Exercise objective:
What lines in the following entries hold the word "from"? Copy each one.

━━ Material for the task

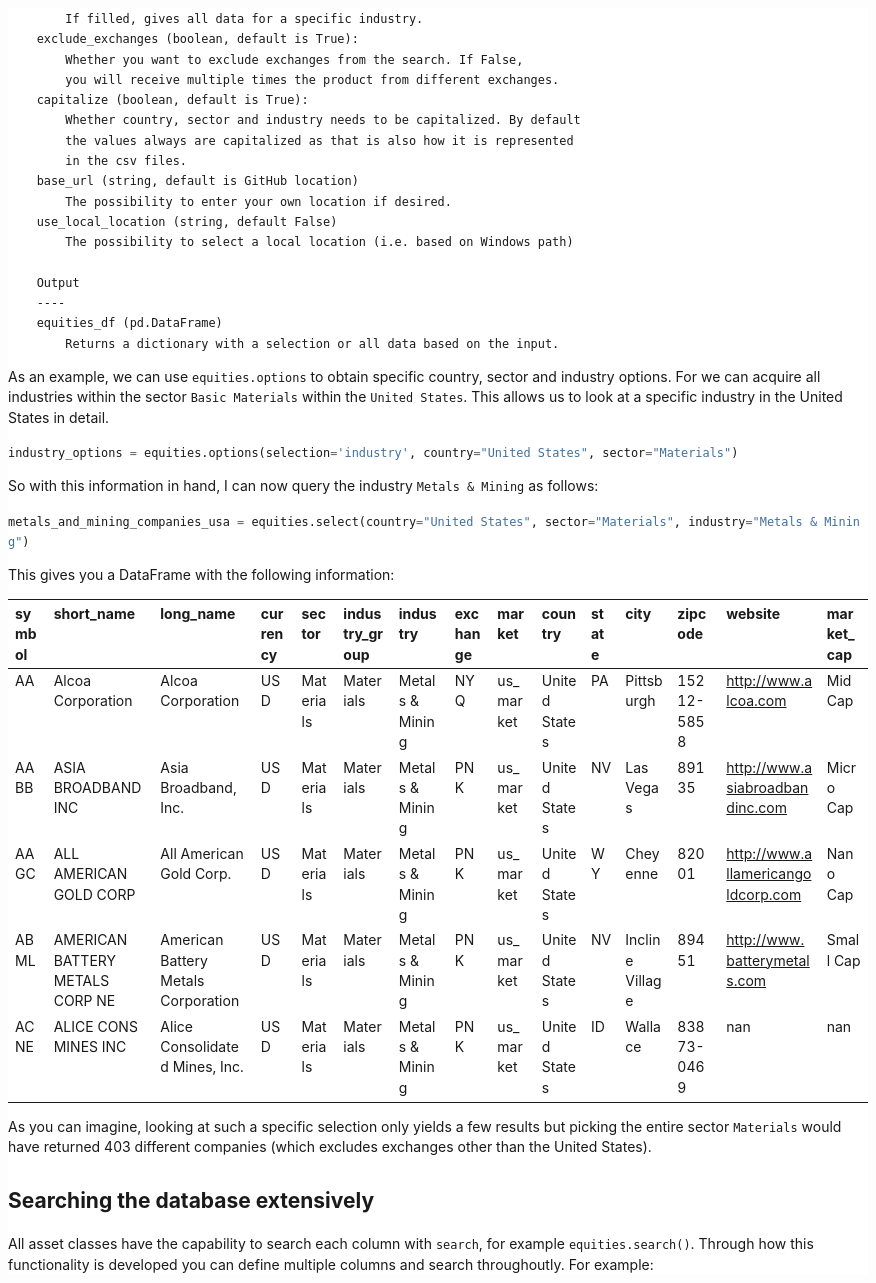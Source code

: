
 ```text
        If filled, gives all data for a specific industry.
    exclude_exchanges (boolean, default is True):
        Whether you want to exclude exchanges from the search. If False,
        you will receive multiple times the product from different exchanges.
    capitalize (boolean, default is True):
        Whether country, sector and industry needs to be capitalized. By default
        the values always are capitalized as that is also how it is represented
        in the csv files.
    base_url (string, default is GitHub location)
        The possibility to enter your own location if desired.
    use_local_location (string, default False)
        The possibility to select a local location (i.e. based on Windows path)
    
    Output
    ----
    equities_df (pd.DataFrame)
        Returns a dictionary with a selection or all data based on the input.
```

As an example, we can use `equities.options` to obtain specific country, sector and industry options. For we can acquire all industries within the sector `Basic Materials` within the `United States`. This allows us to look at a specific industry in the United States in detail. 

```python
industry_options = equities.options(selection='industry', country="United States", sector="Materials")
```

So with this information in hand, I can now query the industry `Metals & Mining` as follows:

```python
metals_and_mining_companies_usa = equities.select(country="United States", sector="Materials", industry="Metals & Mining")
```

This gives you a DataFrame with the following information:

| symbol   | short_name                      | long_name                           | currency   | sector    | industry_group   | industry        | exchange   | market    | country       | state   | city            | zipcode    | website                            | market_cap   |
|:---------|:--------------------------------|:------------------------------------|:-----------|:----------|:-----------------|:----------------|:-----------|:----------|:--------------|:--------|:----------------|:-----------|:-----------------------------------|:-------------|
| AA       | Alcoa Corporation               | Alcoa Corporation                   | USD        | Materials | Materials        | Metals & Mining | NYQ        | us_market | United States | PA      | Pittsburgh      | 15212-5858 | http://www.alcoa.com               | Mid Cap      |
| AABB     | ASIA BROADBAND INC              | Asia Broadband, Inc.                | USD        | Materials | Materials        | Metals & Mining | PNK        | us_market | United States | NV      | Las Vegas       | 89135      | http://www.asiabroadbandinc.com    | Micro Cap    |
| AAGC     | ALL AMERICAN GOLD CORP          | All American Gold Corp.             | USD        | Materials | Materials        | Metals & Mining | PNK        | us_market | United States | WY      | Cheyenne        | 82001      | http://www.allamericangoldcorp.com | Nano Cap     |
| ABML     | AMERICAN BATTERY METALS CORP NE | American Battery Metals Corporation | USD        | Materials | Materials        | Metals & Mining | PNK        | us_market | United States | NV      | Incline Village | 89451      | http://www.batterymetals.com       | Small Cap    |
| ACNE     | ALICE CONS MINES INC            | Alice Consolidated Mines, Inc.      | USD        | Materials | Materials        | Metals & Mining | PNK        | us_market | United States | ID      | Wallace         | 83873-0469 | nan                                | nan          |

As you can imagine, looking at such a specific selection only yields a few results but picking the entire sector `Materials` would have returned 403 different companies (which excludes exchanges other than the United States).

## Searching the database extensively
All asset classes have the capability to search each column with `search`, for example `equities.search()`. Through how this functionality is developed you can define multiple columns and search throughoutly. For example:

━━━━

Problem solution:
        Whether you want to exclude exchanges from the search. If False,
        you will receive multiple times the product from different exchanges.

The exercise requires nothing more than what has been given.